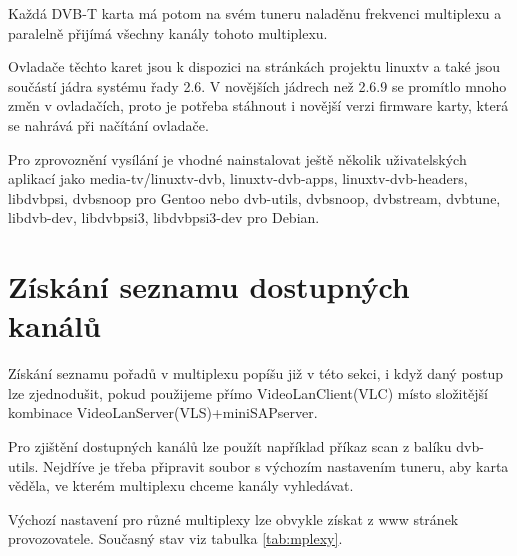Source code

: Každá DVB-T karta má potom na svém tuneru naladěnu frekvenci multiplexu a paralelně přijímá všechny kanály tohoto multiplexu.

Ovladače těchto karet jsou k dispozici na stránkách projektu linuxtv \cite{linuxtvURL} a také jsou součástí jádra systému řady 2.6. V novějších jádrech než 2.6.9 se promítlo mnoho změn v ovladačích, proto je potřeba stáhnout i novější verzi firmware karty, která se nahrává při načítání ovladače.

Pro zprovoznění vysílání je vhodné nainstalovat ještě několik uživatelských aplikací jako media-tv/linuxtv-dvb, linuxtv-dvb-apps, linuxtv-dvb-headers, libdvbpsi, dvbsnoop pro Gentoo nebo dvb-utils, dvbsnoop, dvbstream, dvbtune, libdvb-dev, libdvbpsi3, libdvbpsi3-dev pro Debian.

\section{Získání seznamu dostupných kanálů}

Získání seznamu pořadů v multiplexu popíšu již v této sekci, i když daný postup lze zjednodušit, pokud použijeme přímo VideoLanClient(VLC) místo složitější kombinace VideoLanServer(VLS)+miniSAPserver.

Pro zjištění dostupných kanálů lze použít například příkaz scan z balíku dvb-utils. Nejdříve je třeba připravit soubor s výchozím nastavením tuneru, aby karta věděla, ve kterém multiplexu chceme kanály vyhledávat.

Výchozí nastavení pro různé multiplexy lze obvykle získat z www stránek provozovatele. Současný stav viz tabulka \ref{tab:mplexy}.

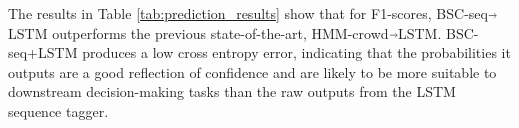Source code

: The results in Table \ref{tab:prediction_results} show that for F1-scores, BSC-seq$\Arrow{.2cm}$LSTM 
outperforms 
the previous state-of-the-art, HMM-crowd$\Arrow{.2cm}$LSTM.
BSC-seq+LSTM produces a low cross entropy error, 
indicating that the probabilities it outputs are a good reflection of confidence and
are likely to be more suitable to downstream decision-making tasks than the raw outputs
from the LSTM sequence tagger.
################
- [Work to complete]: This exercise calls for the lines from the one holding "BSC-seq+LSTM produces a" through the end of the entries, transcribed exactly and with nothing more.

- [Reply to the exercise]:
BSC-seq+LSTM produces a low cross entropy error, 
indicating that the probabilities it outputs are a good reflection of confidence and
are likely to be more suitable to downstream decision-making tasks than the raw outputs
from the LSTM sequence tagger.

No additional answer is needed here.